MAY 24 Blogger CB Forgotston ridicules the recent PR campaign by the state GOP in the wake of a legislative auditor's request to both major parties. The GOP (apparently unaware that the Dems got the same request) started yammering about being targeted because it had "killed" a tax increase. CB finds that laughable, but it's also pretty funny that the GOP was comparing this episode to the IRS scandal (Because the President has so much to do with our state auditor. Right?).
MAY 24 Politico details some recent fund-raising efforts by Sen. David Vitter, which have raised the question of his future political plans. This time, it is a $5,000 per head "bayou weekend" that includes "Cajun cooking" and an all-caps "alligator hunt," the story reports.

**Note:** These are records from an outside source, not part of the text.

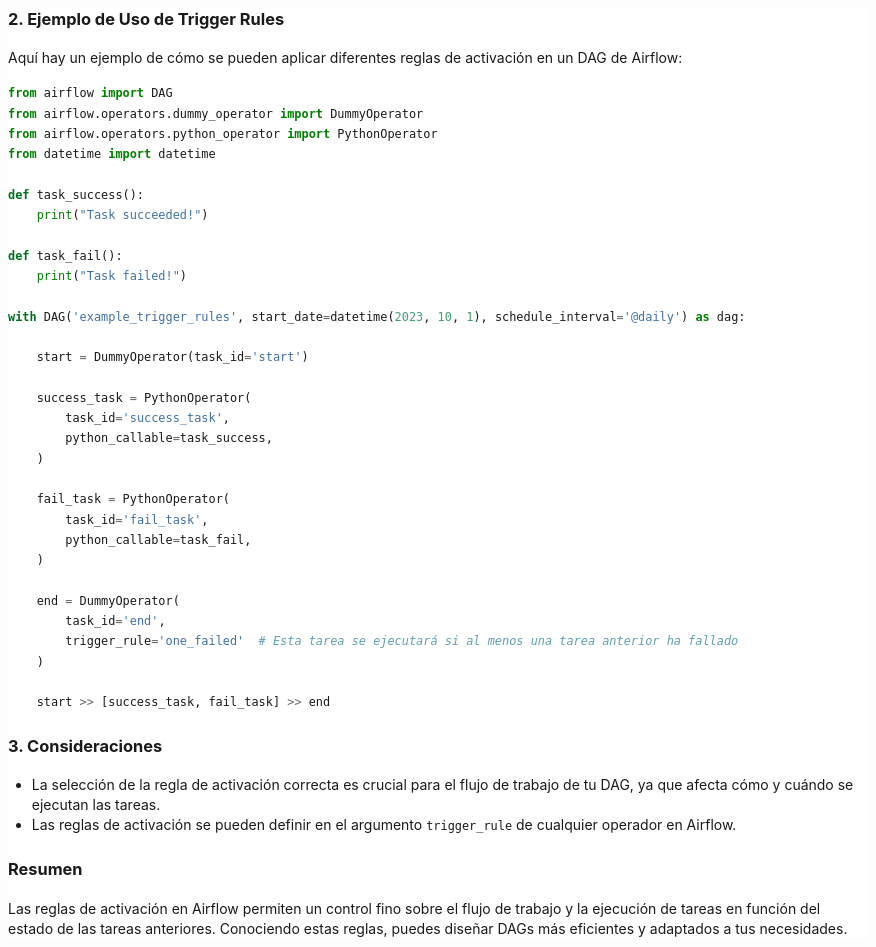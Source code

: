 ### 2. **Ejemplo de Uso de Trigger Rules**

Aquí hay un ejemplo de cómo se pueden aplicar diferentes reglas de activación en un DAG de Airflow:

```python
from airflow import DAG
from airflow.operators.dummy_operator import DummyOperator
from airflow.operators.python_operator import PythonOperator
from datetime import datetime

def task_success():
    print("Task succeeded!")

def task_fail():
    print("Task failed!")

with DAG('example_trigger_rules', start_date=datetime(2023, 10, 1), schedule_interval='@daily') as dag:

    start = DummyOperator(task_id='start')

    success_task = PythonOperator(
        task_id='success_task',
        python_callable=task_success,
    )

    fail_task = PythonOperator(
        task_id='fail_task',
        python_callable=task_fail,
    )

    end = DummyOperator(
        task_id='end',
        trigger_rule='one_failed'  # Esta tarea se ejecutará si al menos una tarea anterior ha fallado
    )

    start >> [success_task, fail_task] >> end

```

### 3. **Consideraciones**

- La selección de la regla de activación correcta es crucial para el flujo de trabajo de tu DAG, ya que afecta cómo y cuándo se ejecutan las tareas.
- Las reglas de activación se pueden definir en el argumento `trigger_rule` de cualquier operador en Airflow.

### Resumen

Las reglas de activación en Airflow permiten un control fino sobre el flujo de trabajo y la ejecución de tareas en función del estado de las tareas anteriores. Conociendo estas reglas, puedes diseñar DAGs más eficientes y adaptados a tus necesidades.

Funds raised go to a super PAC that can spend money to support Vitter in federal or state races, the story points out.
MAY 24 The pink building on Royal in the quarter was sold at a sheriff's sale Thursday, this Picayune story reports. An injunction that would have halted the sale wasn't enforced because the family failed to post a $150,000 bond, the story reports. So the owner of the mortgages on the building bought it, for nearly $7 million. Now the feuding family will have to negotiate with that company to get a lease on the building that has housed their business for close to 60 years.
MAY 23 This post in Louisiana Voice tells us about a bill by a Winnsboro lege that would require all public high school students to take at least one Course Choice online class in order to graduate. (What?) Blogger Tom Aswell says it's a monument to "waste and corruption," especially in light of the problems he's exposed with the program in recent weeks. Idaho had a similar program, but voters removed it by a 2-1 margin, Aswell says.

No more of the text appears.